As a lifelong Brewers fan, I've seen a lot of bad, bad baseball. Most of the Phil Garner era would qualify, and that Davey Lopes-led disaster is on the list.
But what we've seen in the last four days is off the charts.
The Brewers have lost three of their last four, and they've been spectacularly bad in doing so. Things have gone so poorly that the team had to lean on a guy who hadn't won a major league game in three years to win them a ballgame.
Outside of that, nothing.
In fact, this is worse than nothing.
Establishing a new low point in an already discouraging season, the Brewers were crushed, 15-3, by the last-place Pittsburgh Pirates at PNC Park, with left-hander Randy Wolf getting pummeled for 13 hits and 12 runs in 5 2/3 innings.
... The one starting pitcher not ravaged over the last four games, Chris Capuano (one run in five innings on Monday), was subsequently removed from the rotation. That’ll teach him to be effective.
For a historical perspective on the awfulness of the Brewers’ pitching this week, the Elias Sports Bureau confirmed that no major-league team had three starters allow at least 10 runs over a four-game span since the St. Louis Browns in July 1937. Manny Parra, Dave Bush and Randy Wolf, meet Oral Hildebrand, Elon “Chief” Hogsett and Jim Walkup.

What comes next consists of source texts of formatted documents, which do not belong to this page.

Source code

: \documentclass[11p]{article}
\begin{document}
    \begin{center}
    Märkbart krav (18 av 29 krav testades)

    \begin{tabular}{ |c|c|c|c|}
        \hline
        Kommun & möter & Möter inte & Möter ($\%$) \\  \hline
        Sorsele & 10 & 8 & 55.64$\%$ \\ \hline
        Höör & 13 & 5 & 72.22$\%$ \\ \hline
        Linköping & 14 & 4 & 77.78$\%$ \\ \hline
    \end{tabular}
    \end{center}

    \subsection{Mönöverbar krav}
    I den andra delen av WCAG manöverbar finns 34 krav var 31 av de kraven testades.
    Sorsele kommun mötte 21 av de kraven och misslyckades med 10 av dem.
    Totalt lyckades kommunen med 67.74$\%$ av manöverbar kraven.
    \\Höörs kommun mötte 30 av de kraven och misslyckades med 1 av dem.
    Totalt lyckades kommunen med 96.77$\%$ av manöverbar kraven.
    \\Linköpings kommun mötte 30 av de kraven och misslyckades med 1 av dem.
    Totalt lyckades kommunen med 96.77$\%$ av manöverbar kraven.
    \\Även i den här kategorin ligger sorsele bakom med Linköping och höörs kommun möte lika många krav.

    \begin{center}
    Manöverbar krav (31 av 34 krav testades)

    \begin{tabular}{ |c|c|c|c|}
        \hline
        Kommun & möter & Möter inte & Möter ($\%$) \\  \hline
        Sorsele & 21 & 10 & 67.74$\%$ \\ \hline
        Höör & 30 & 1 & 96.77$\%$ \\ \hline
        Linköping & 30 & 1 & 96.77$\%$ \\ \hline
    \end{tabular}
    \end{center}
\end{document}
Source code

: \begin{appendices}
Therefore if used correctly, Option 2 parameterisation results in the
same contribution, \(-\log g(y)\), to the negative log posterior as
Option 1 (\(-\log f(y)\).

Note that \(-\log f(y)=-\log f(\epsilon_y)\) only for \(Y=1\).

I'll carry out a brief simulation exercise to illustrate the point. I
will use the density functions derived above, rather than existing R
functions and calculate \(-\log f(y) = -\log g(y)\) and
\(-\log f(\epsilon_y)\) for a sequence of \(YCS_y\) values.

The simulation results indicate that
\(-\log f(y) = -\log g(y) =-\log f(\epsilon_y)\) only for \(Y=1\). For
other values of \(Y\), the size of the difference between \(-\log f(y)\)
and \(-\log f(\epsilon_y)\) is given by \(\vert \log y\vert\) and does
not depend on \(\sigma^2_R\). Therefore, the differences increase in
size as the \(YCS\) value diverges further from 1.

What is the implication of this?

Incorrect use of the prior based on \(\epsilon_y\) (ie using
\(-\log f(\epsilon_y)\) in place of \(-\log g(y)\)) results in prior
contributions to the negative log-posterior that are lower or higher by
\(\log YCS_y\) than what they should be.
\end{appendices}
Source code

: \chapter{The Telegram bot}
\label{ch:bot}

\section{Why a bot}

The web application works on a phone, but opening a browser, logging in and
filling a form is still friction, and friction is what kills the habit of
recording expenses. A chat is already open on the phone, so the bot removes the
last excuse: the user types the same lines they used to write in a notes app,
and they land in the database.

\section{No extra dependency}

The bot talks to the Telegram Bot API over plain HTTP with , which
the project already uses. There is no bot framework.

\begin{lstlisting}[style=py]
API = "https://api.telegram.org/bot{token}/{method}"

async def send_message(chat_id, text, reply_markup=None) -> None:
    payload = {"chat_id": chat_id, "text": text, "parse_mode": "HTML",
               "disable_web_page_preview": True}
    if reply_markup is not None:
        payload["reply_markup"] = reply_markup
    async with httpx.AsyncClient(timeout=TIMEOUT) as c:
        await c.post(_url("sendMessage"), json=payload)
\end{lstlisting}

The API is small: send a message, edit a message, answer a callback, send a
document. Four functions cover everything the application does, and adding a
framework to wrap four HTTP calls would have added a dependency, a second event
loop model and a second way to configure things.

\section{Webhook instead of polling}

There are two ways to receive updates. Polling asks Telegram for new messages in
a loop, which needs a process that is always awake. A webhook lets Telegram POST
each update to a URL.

Perhaps it was karma that the Browns originated as the Milwaukee Brewers of the American League in 1901.
Seriously. It's that bad.
Wolf was a colossal waste of money. It's hard to question the signing, because this team's pitching was so bad a year ago. However, one has to start to wonder if the Brewers would have been better off rebuilding from scratch with the pitching staff.
At no point has it looked like the Brewers were capable of winning with the team they have in place. This team has been pretty awful from the get-go, and if they're not going to get any better very fast, it's time to talk trades.
I'd say Doug Melvin might as well start burning the phones. It's time.